1. La saisine du Conseil constitutionnel

Avant même que le vote de la loi ne soit envisagé, le Président de la République peut, après avoir mesuré l’intensité de la controverse juridique ainsi que la sensibilité politique et sociale de la question, saisir le Conseil pour avis. Cette démarche s’inscrit dans le cadre des dispositions de l’article 92 nouveau de la Constitution, qui prévoit en son alinéa 2 que « le Conseil constitutionnel peut être saisi par le Président de la République pour avis ».

Il est à noter qu’avec l’innovation de 2016, le Conseil constitutionnel a désormais une attribution consultative élargie, pouvant porter sur la juridicité de toute question politique et sociale. Son avis, qu’il soit favorable ou défavorable à l’abrogation ou à l’annulation de la loi, serait, selon l’article 24 de la loi organique 2016-23 du 14 juillet 2016 relative au Conseil constitutionnel, une décision qui s’impose à tous.

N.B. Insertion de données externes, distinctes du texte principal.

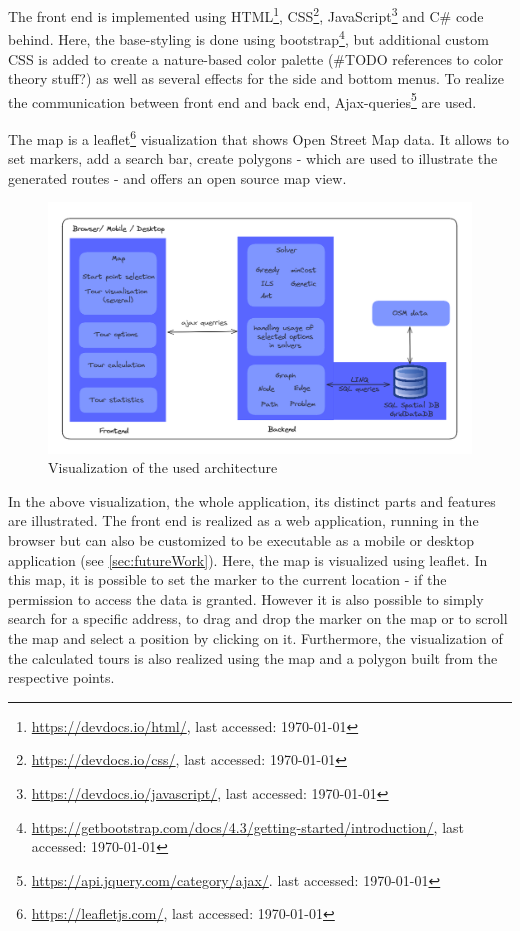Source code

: The front end is implemented using HTML\footnote{\url{https://devdocs.io/html/}, last accessed: \today}, CSS\footnote{\url{https://devdocs.io/css/}, last accessed: \today}, JavaScript\footnote{\url{https://devdocs.io/javascript/}, last accessed: \today} and C\# code behind. 
Here, the base-styling is done using bootstrap\footnote{\url{https://getbootstrap.com/docs/4.3/getting-started/introduction/}, last accessed: \today}, but additional custom CSS is added to create a nature-based color palette (\#TODO references to color theory stuff?) as well as several effects for the side and bottom menus.
To realize the communication between front end and back end, Ajax-queries\footnote{\url{https://api.jquery.com/category/ajax/}. last accessed: \today} are used.

The map is a leaflet\footnote{\url{https://leafletjs.com/}, last accessed: \today} visualization that shows Open Street Map data.
It allows to set markers, add a search bar, create polygons - which are used to illustrate the generated routes - and offers an open source map view. 


\begin{figure}[H]
	\includegraphics[width=0.9\linewidth]{bilder/Implementation Architecture.png}
	\caption{Visualization of the used architecture}
	\label{fig:architecture}
\end{figure}

In the above visualization, the whole application, its distinct parts and features are illustrated. 
The front end is realized as a web application, running in the browser but can also be customized to be executable as a mobile or desktop application (see \ref{sec:futureWork}).
Here, the map is visualized using leaflet. 
In this map, it is possible to set the marker to the current location - if the permission to access the data is granted.
However it is also possible to simply search for a specific address, to drag and drop the marker on the map or to scroll the map and select a position by clicking on it. 
Furthermore, the visualization of the calculated tours is also realized using the map and a polygon built from the respective points.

En effet, la Haute juridiction rend, en toutes matières, des décisions motivées qui ne sont susceptibles d’aucune voie de recours et s’imposent aux pouvoirs publics ainsi qu’à toutes les autorités administratives et juridictionnelles (article 92 de la Constitution).

2. Possibilité d’attaques post-vote

Si le Conseil n’est pas saisi en amont pour avis sur une question ou par le biais d’un avant-projet de texte, il est également possible que, après le vote de la loi par la nouvelle Assemblée nationale, les députés opposés à l’abrogation ou à l’annulation puissent attaquer la loi devant le Conseil constitutionnel, conformément à l’article 74 de la Constitution.

Encore une fois, la décision du Conseil, quelle qu’elle soit, s’imposera à tous. À cet égard, on peut rappeler sa décision du 12 février 2005 relative à une loi d’amnistie (loi Ezzan), qui a marqué les esprits.